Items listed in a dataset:
^^^^

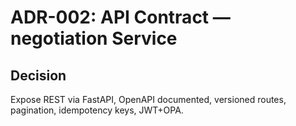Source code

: # ADR-002: API Contract — negotiation Service
## Decision
Expose REST via FastAPI, OpenAPI documented, versioned routes, pagination, idempotency keys, JWT+OPA.
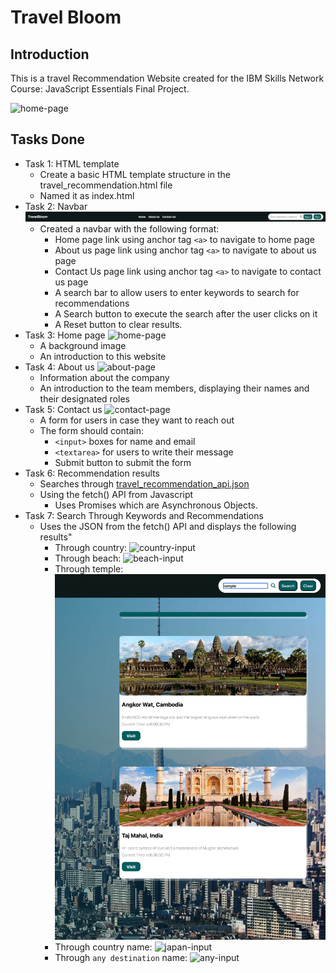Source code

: # Travel Bloom

## Introduction

This is a travel Recommendation Website created for the IBM Skills Network Course: JavaScript Essentials Final Project.

![home-page](./images/home_page.png)

## Tasks Done
- Task 1: HTML template
    - Create a basic HTML template structure in the travel_recommendation.html file
    - Named it as index.html
- Task 2: Navbar
    ![nav-bar](./images/nav_bar.png)
    - Created a navbar with the following format:
        - Home page link using anchor tag `<a>` to navigate to home page
        - About us page link using anchor tag `<a>` to navigate to about us page
        - Contact Us page link using anchor tag `<a>` to navigate to contact us page
        - A search bar to allow users to enter keywords to search for recommendations
        - A Search button to execute the search after the user clicks on it
        - A Reset button to clear results.
- Task 3: Home page
    ![home-page](./images/home_page.png)
    - A background image
    - An introduction to this website
- Task 4: About us
![about-page](./images/about.png)
    - Information about the company
    - An introduction to the team members, displaying their names and their designated roles
- Task 5: Contact us
![contact-page](./images/contact.png)
    - A form for users in case they want to reach out
    - The form should contain:
        - `<input>` boxes for name and email
        - `<textarea>` for users to write their message
        - Submit button to submit the form
- Task 6: Recommendation results
    - Searches through [travel_recommendation_api.json](./travel_recommendation_api.json)
    - Using the fetch() API from Javascript
        - Uses Promises which are Asynchronous Objects.
- Task 7: Search Through Keywords and Recommendations
    - Uses the JSON from the fetch() API and displays the following results"
        - Through country:
        ![country-input](./images/country.png)
        - Through beach:
        ![beach-input](./images/beaches.png)
        - Through temple:
        ![temple-input](./images/temple.png)
        - Through country name:
        ![japan-input](./images/beaches.png)
        - Through `any destination` name:
        ![any-input](./images/beaches.png)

^^^^

Apart from the pictures, write every entry out again exactly.

Source code

: # ADR-002: API Contract — negotiation Service
## Decision
Expose REST via FastAPI, OpenAPI documented, versioned routes, pagination, idempotency keys, JWT+OPA.
Source code

: # Travel Bloom

## Introduction

This is a travel Recommendation Website created for the IBM Skills Network Course: JavaScript Essentials Final Project.

![home-page](./images/home_page.png)

## Tasks Done
- Task 1: HTML template
    - Create a basic HTML template structure in the travel_recommendation.html file
    - Named it as index.html
- Task 2: Navbar
    ![nav-bar](./images/nav_bar.png)
    - Created a navbar with the following format:
        - Home page link using anchor tag `<a>` to navigate to home page
        - About us page link using anchor tag `<a>` to navigate to about us page
        - Contact Us page link using anchor tag `<a>` to navigate to contact us page
        - A search bar to allow users to enter keywords to search for recommendations
        - A Search button to execute the search after the user clicks on it
        - A Reset button to clear results.
- Task 3: Home page
    ![home-page](./images/home_page.png)
    - A background image
    - An introduction to this website
- Task 4: About us
![about-page](./images/about.png)
    - Information about the company
    - An introduction to the team members, displaying their names and their designated roles
- Task 5: Contact us
![contact-page](./images/contact.png)
    - A form for users in case they want to reach out
    - The form should contain:
        - `<input>` boxes for name and email
        - `<textarea>` for users to write their message
        - Submit button to submit the form
- Task 6: Recommendation results
    - Searches through [travel_recommendation_api.json](./travel_recommendation_api.json)
    - Using the fetch() API from Javascript
        - Uses Promises which are Asynchronous Objects.
- Task 7: Search Through Keywords and Recommendations
    - Uses the JSON from the fetch() API and displays the following results"
        - Through country:
        ![country-input](./images/country.png)
        - Through beach:
        ![beach-input](./images/beaches.png)
        - Through temple:
        ![temple-input](./images/temple.png)
        - Through country name:
        ![japan-input](./images/beaches.png)
        - Through `any destination` name:
        ![any-input](./images/beaches.png)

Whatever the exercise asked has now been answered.